--- START ---
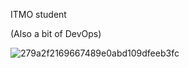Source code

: ITMO student

(Also a bit of DevOps)


![279a2f2169667489e0abd109dfeeb3fc](https://user-images.githubusercontent.com/64036217/132940814-c0641fab-2817-45f0-a01e-b82cb56abec8.gif)
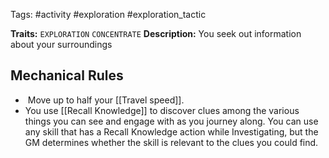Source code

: Tags: #activity #exploration #exploration_tactic 

**Traits:** `EXPLORATION` `CONCENTRATE`
**Description:** You seek out information about your surroundings

## Mechanical Rules

-  Move up to half your [[Travel speed]].
- You use [[Recall Knowledge]] to discover clues among the various things you can see and engage with as you journey along. You can use any skill that has a Recall Knowledge action while Investigating, but the GM determines whether the skill is relevant to the clues you could find.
--- END ---
Exercise prompt |
Extract from the material above the stretch running from the line containing "(Also a bit of DevOps)" through the line containing "-  Move up to half your [[Travel speed]].". Keep the text exact and the pictures out.

Exercise answer |
(Also a bit of DevOps)


![279a2f2169667489e0abd109dfeeb3fc](https://user-images.githubusercontent.com/64036217/132940814-c0641fab-2817-45f0-a01e-b82cb56abec8.gif)
Source code

: Tags: #activity #exploration #exploration_tactic 

**Traits:** `EXPLORATION` `CONCENTRATE`
**Description:** You seek out information about your surroundings

## Mechanical Rules

-  Move up to half your [[Travel speed]].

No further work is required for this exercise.